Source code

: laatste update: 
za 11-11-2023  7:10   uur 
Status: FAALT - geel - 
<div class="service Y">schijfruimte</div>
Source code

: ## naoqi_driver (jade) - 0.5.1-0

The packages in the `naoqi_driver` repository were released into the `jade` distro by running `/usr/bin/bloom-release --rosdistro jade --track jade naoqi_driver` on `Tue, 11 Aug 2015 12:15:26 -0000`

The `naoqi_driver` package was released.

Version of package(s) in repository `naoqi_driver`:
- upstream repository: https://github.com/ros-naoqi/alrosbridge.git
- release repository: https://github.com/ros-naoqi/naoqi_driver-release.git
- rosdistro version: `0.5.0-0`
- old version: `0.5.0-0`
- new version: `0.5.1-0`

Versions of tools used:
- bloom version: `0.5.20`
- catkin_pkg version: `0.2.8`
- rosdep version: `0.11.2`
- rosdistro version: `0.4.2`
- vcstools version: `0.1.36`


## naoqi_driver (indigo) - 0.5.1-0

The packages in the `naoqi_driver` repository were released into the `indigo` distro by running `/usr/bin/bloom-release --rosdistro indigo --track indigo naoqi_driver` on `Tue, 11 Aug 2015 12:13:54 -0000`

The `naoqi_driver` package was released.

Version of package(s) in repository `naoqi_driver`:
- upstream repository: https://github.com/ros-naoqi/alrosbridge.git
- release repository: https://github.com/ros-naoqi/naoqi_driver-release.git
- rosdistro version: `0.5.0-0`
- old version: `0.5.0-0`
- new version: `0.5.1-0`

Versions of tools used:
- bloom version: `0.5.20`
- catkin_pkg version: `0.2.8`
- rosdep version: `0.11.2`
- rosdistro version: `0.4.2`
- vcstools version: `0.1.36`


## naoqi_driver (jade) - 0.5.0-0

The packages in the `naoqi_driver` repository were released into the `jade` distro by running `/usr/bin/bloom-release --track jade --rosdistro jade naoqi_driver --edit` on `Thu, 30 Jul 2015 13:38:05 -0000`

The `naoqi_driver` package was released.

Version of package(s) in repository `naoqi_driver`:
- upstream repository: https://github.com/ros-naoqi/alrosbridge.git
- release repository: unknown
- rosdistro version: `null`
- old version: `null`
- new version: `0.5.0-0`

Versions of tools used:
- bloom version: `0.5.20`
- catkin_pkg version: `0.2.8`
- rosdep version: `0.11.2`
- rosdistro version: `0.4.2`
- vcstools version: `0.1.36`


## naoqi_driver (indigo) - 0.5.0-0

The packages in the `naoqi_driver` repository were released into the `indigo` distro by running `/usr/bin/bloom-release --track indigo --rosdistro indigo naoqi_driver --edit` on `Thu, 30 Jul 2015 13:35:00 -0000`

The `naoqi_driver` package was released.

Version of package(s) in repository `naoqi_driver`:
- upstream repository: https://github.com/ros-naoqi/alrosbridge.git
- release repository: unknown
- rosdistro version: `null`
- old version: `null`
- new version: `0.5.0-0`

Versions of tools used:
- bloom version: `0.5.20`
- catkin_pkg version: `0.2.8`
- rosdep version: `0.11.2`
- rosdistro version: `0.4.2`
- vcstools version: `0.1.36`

══════

## Goal of the exercise
The entries are to be transcribed exactly, each line in full.

## Response for this exercise
Source code

: laatste update: 
za 11-11-2023  7:10   uur 
Status: FAALT - geel - 
<div class="service Y">schijfruimte</div>
Source code

: ## naoqi_driver (jade) - 0.5.1-0

The packages in the `naoqi_driver` repository were released into the `jade` distro by running `/usr/bin/bloom-release --rosdistro jade --track jade naoqi_driver` on `Tue, 11 Aug 2015 12:15:26 -0000`

The `naoqi_driver` package was released.

Version of package(s) in repository `naoqi_driver`:
- upstream repository: https://github.com/ros-naoqi/alrosbridge.git
- release repository: https://github.com/ros-naoqi/naoqi_driver-release.git
- rosdistro version: `0.5.0-0`
- old version: `0.5.0-0`
- new version: `0.5.1-0`

Versions of tools used:
- bloom version: `0.5.20`
- catkin_pkg version: `0.2.8`
- rosdep version: `0.11.2`
- rosdistro version: `0.4.2`
- vcstools version: `0.1.36`


## naoqi_driver (indigo) - 0.5.1-0

The packages in the `naoqi_driver` repository were released into the `indigo` distro by running `/usr/bin/bloom-release --rosdistro indigo --track indigo naoqi_driver` on `Tue, 11 Aug 2015 12:13:54 -0000`

The `naoqi_driver` package was released.

Version of package(s) in repository `naoqi_driver`:
- upstream repository: https://github.com/ros-naoqi/alrosbridge.git
- release repository: https://github.com/ros-naoqi/naoqi_driver-release.git
- rosdistro version: `0.5.0-0`
- old version: `0.5.0-0`
- new version: `0.5.1-0`

Versions of tools used:
- bloom version: `0.5.20`
- catkin_pkg version: `0.2.8`
- rosdep version: `0.11.2`
- rosdistro version: `0.4.2`
- vcstools version: `0.1.36`


## naoqi_driver (jade) - 0.5.0-0

The packages in the `naoqi_driver` repository were released into the `jade` distro by running `/usr/bin/bloom-release --track jade --rosdistro jade naoqi_driver --edit` on `Thu, 30 Jul 2015 13:38:05 -0000`

The `naoqi_driver` package was released.

Version of package(s) in repository `naoqi_driver`:
- upstream repository: https://github.com/ros-naoqi/alrosbridge.git
- release repository: unknown
- rosdistro version: `null`
- old version: `null`
- new version: `0.5.0-0`

Versions of tools used:
- bloom version: `0.5.20`
- catkin_pkg version: `0.2.8`
- rosdep version: `0.11.2`
- rosdistro version: `0.4.2`
- vcstools version: `0.1.36`


## naoqi_driver (indigo) - 0.5.0-0

The packages in the `naoqi_driver` repository were released into the `indigo` distro by running `/usr/bin/bloom-release --track indigo --rosdistro indigo naoqi_driver --edit` on `Thu, 30 Jul 2015 13:35:00 -0000`

The `naoqi_driver` package was released.

Version of package(s) in repository `naoqi_driver`:
- upstream repository: https://github.com/ros-naoqi/alrosbridge.git
- release repository: unknown
- rosdistro version: `null`
- old version: `null`
- new version: `0.5.0-0`

Versions of tools used:
- bloom version: `0.5.20`
- catkin_pkg version: `0.2.8`
- rosdep version: `0.11.2`
- rosdistro version: `0.4.2`
- vcstools version: `0.1.36`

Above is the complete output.